Me marcaste a fuego por dentro igual que se marca al ganado en el matadero. Sí, lo reconozco. Soy ganado. Me ganaste.
Pienso en ti y te busco por dentro, y te muerdo por dentro, y te como por dentro para saber a qué sabes después de tantos años. Busco en mi cabeza neuronas con tu nombre, tu bandera en el Everest de la memoria, y cada vez que te encuentro y te muerdo y te trago, sabes amarga, a margarita deshojada y a formol, y me atraganto pero al menos alimentas. Al menos sobrevivo un poco más.

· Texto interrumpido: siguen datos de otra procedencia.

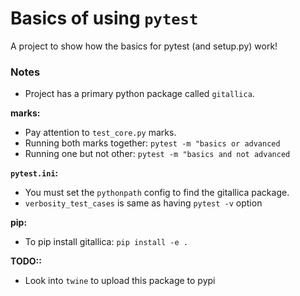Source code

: # Basics of using `pytest`

A project to show how the basics for pytest (and setup.py) work!

### Notes

- Project has a primary python package called `gitallica`.

**marks:**
- Pay attention to `test_core.py` marks.
- Running both marks together: `pytest -m "basics or advanced`
- Running one but not other: `pytest -m "basics and not advanced`

**`pytest.ini`:**
- You must set the `pythonpath` config to find the gitallica package.
- `verbosity_test_cases` is same as having `pytest -v` option

**pip:**
- To pip install gitallica: `pip install -e .`

**TODO::**
- Look into `twine` to upload this package to pypi
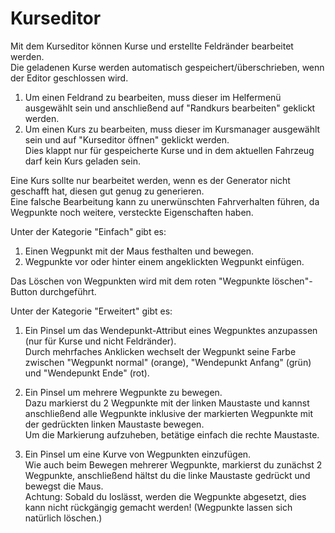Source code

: # Kurseditor  
Mit dem Kurseditor können Kurse und erstellte Feldränder bearbeitet werden.  
Die geladenen Kurse werden automatisch gespeichert/überschrieben, wenn der Editor geschlossen wird.  
  
1) Um einen Feldrand zu bearbeiten, muss dieser im Helfermenü ausgewählt sein und anschließend auf "Randkurs bearbeiten" geklickt werden.  
2) Um einen Kurs zu bearbeiten, muss dieser im Kursmanager ausgewählt sein und auf "Kurseditor öffnen" geklickt werden.  
   Dies klappt nur für gespeicherte Kurse und in dem aktuellen Fahrzeug darf kein Kurs geladen sein.   
  
Eine Kurs sollte nur bearbeitet werden, wenn es der Generator nicht geschafft hat, diesen gut genug zu generieren.  
Eine falsche Bearbeitung kann zu unerwünschten Fahrverhalten führen, da Wegpunkte noch weitere, versteckte Eigenschaften haben.  


  
Unter der Kategorie "Einfach" gibt es:  
1) Einen Wegpunkt mit der Maus festhalten und bewegen.  
2) Wegpunkte vor oder hinter einem angeklickten Wegpunkt einfügen.  
  
Das Löschen von Wegpunkten wird mit dem roten "Wegpunkte löschen"-Button durchgeführt.  


  
Unter der Kategorie "Erweitert" gibt es:  
1) Ein Pinsel um das Wendepunkt-Attribut eines Wegpunktes anzupassen (nur für Kurse und nicht Feldränder).  
Durch mehrfaches Anklicken wechselt der Wegpunkt seine Farbe zwischen "Wegpunkt normal" (orange), "Wendepunkt Anfang" (grün) und "Wendepunkt Ende" (rot).  
  
2) Ein Pinsel um mehrere Wegpunkte zu bewegen.  
Dazu markierst du 2 Wegpunkte mit der linken Maustaste und kannst anschließend alle Wegpunkte inklusive der markierten Wegpunkte mit der gedrückten linken Maustaste bewegen.  
Um die Markierung aufzuheben, betätige einfach die rechte Maustaste.  
  
3) Ein Pinsel um eine Kurve von Wegpunkten einzufügen.  
Wie auch beim Bewegen mehrerer Wegpunkte, markierst du zunächst 2 Wegpunkte, anschließend hältst du die linke Maustaste gedrückt und bewegst die Maus.  
Achtung: Sobald du loslässt, werden die Wegpunkte abgesetzt, dies kann nicht rückgängig gemacht werden! (Wegpunkte lassen sich natürlich löschen.)  


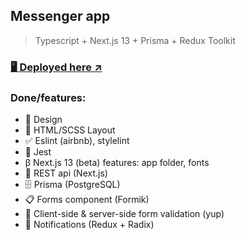## Messenger app

> Typescript + Next.js 13 + Prisma + Redux Toolkit

### [🖥️ Deployed here ↗️](https://messenger-nextjs.vercel.app)

### Done/features:
* 🎨 Design
* 📝 HTML/SCSS Layout
* ✅ Eslint (airbnb), stylelint
* 🧪 Jest
* β Next.js 13 (beta) features: app folder, fonts
* 📠 REST api (Next.js)
* 🗄️ Prisma (PostgreSQL)
* 📋 Forms component (Formik)
* 🔏 Client-side & server-side form validation (yup)
* 🔔 Notifications (Redux + Radix)
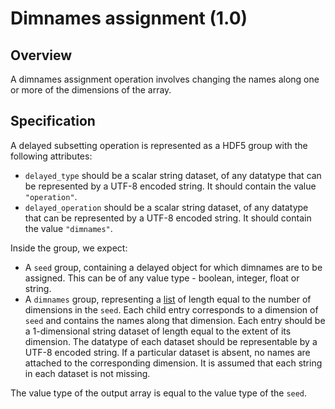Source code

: 

# Dimnames assignment (1.0)

## Overview 

A dimnames assignment operation involves changing the names along one or more of the dimensions of the array.

## Specification

A delayed subsetting operation is represented as a HDF5 group with the following attributes:

- `delayed_type` should be a scalar string dataset, of any datatype that can be represented by a UTF-8 encoded string.
  It should contain the value `"operation"`.
- `delayed_operation` should be a scalar string dataset, of any datatype that can be represented by a UTF-8 encoded string.
  It should contain the value `"dimnames"`.

Inside the group, we expect:

- A `seed` group, containing a delayed object for which dimnames are to be assigned.
  This can be of any value type - boolean, integer, float or string.
- A `dimnames` group, representing a [list](_general.md#lists) of length equal to the number of dimensions in the `seed`.
  Each child entry corresponds to a dimension of `seed` and contains the names along that dimension.
  Each entry should be a 1-dimensional string dataset of length equal to the extent of its dimension.
  The datatype of each dataset should be representable by a UTF-8 encoded string.
  If a particular dataset is absent, no names are attached to the corresponding dimension.
  It is assumed that each string in each dataset is not missing.

The value type of the output array is equal to the value type of the `seed`.
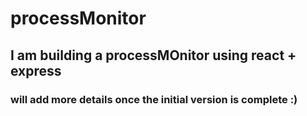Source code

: # processMonitor
## I am building a processMOnitor using react + express 
### will add more details once the initial version is complete :)
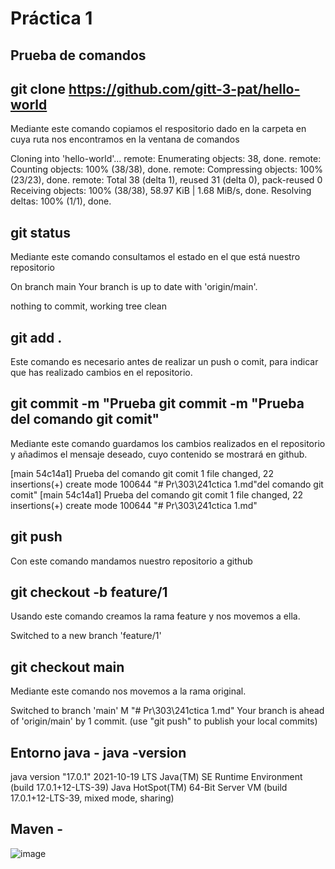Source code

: # Práctica 1

## Prueba de comandos 

## git clone https://github.com/gitt-3-pat/hello-world
Mediante este comando copiamos el respositorio dado en la carpeta en cuya ruta nos encontramos en la ventana de comandos

>>
Cloning into 'hello-world'...
remote: Enumerating objects: 38, done.
remote: Counting objects: 100% (38/38), done.
remote: Compressing objects: 100% (23/23), done.
remote: Total 38 (delta 1), reused 31 (delta 0), pack-reused 0
Receiving objects: 100% (38/38), 58.97 KiB | 1.68 MiB/s, done.
Resolving deltas: 100% (1/1), done.

## git status
Mediante este comando consultamos el estado en el que está nuestro repositorio

On branch main
Your branch is up to date with 'origin/main'.

nothing to commit, working tree clean

## git add .
Este comando es necesario antes de realizar un push o comit, para indicar que has realizado cambios en el repositorio.

## git commit -m "Prueba  git commit -m "Prueba del comando git comit"
Mediante este comando guardamos los cambios realizados en el repositorio y añadimos el mensaje deseado, cuyo contenido se mostrará en github.

[main 54c14a1] Prueba del comando git comit
 1 file changed, 22 insertions(+)
 create mode 100644 "# Pr\303\241ctica 1.md"del comando git comit"
[main 54c14a1] Prueba del comando git comit
 1 file changed, 22 insertions(+)
 create mode 100644 "# Pr\303\241ctica 1.md"

 ## git push 
 Con este comando mandamos nuestro repositorio a github

 ## git checkout -b feature/1
 Usando este comando creamos la rama feature y nos movemos a ella.

Switched to a new branch 'feature/1'

## git checkout main
Mediante este comando nos movemos a la rama original.

Switched to branch 'main'
M       "# Pr\303\241ctica 1.md"
Your branch is ahead of 'origin/main' by 1 commit.
  (use "git push" to publish your local commits)


## Entorno java  - java -version

java version "17.0.1" 2021-10-19 LTS
Java(TM) SE Runtime Environment (build 17.0.1+12-LTS-39)
Java HotSpot(TM) 64-Bit Server VM (build 17.0.1+12-LTS-39, mixed mode, sharing)

## Maven - 
![image](https://user-images.githubusercontent.com/91564866/151603436-de69b2fc-4bb8-47c5-a08c-79f1aebeb5ab.png)


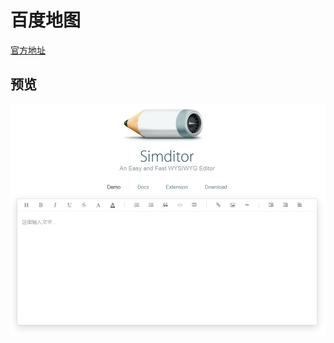 百度地图
=====

[官方地址](http://lbsyun.baidu.com/index.php?title=jspopular)
  
 ## 预览
 ![Maps](https://github.com/WispYs/Web-Plugins/blob/master/img/simditor.png "Maps")
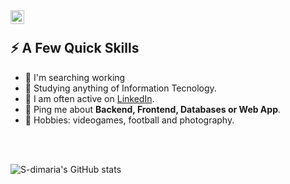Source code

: 
<a href="https://linkedin.com/in/s-dimaria">
  <img align="left" alt="Salvatore Di Maria" width="22px" src="https://upload.wikimedia.org/wikipedia/commons/thumb/8/81/LinkedIn_icon.svg/2048px-LinkedIn_icon.svg.png" />
</a>

</br>

<div>
  <h2>⚡️ A Few Quick Skills</h2>
  <ul>
    <li>🔭 I'm searching working</li>
    <li>🧐 Studying anything of Information Tecnology.</li>
    <li>📝 I am often active on <a href="www.linkedin.com/in/s-dimaria">LinkedIn</a>.</li>
    <li>💬 Ping me about <strong>Backend, Frontend, Databases or Web App</strong>.</li>
    <li>🎉 Hobbies: videogames, football and photography.</li>
  </ul>
</div>

</br>
</br>

![S-dimaria's GitHub stats](https://github-readme-stats.vercel.app/api?username=s-dimaria&show_icons=true&theme=github_dark)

Pero a veces calculo mal: voy a tientas, palpo tu marca entre las grietas blandas del cerebro y en lugar de morder el punto exacto muerdo otra cosa, no sé, un cachito del lóbulo occipital, o del lóbulo oczapecual y pierdo la vista, o me falla mi capacidad cognitiva, o se me paraliza medio cuerpo y el otro arrastra el doble de su peso, o me da por babear, o por coleccionar musgo, o por odiar al diferente.
Por eso, si alguna vez te cruzas con algún tonto, si montas en un taxi y piensas: este taxista es idiota, o crees que al vecino del quinto le falta un hervor, o no entiendes por qué hay reos que simpatizan con sus verdugos, ten en cuenta que, tal vez, todos ellos antes eran listos. Fueron listos pero el recuerdo caníbal les consumió por dentro.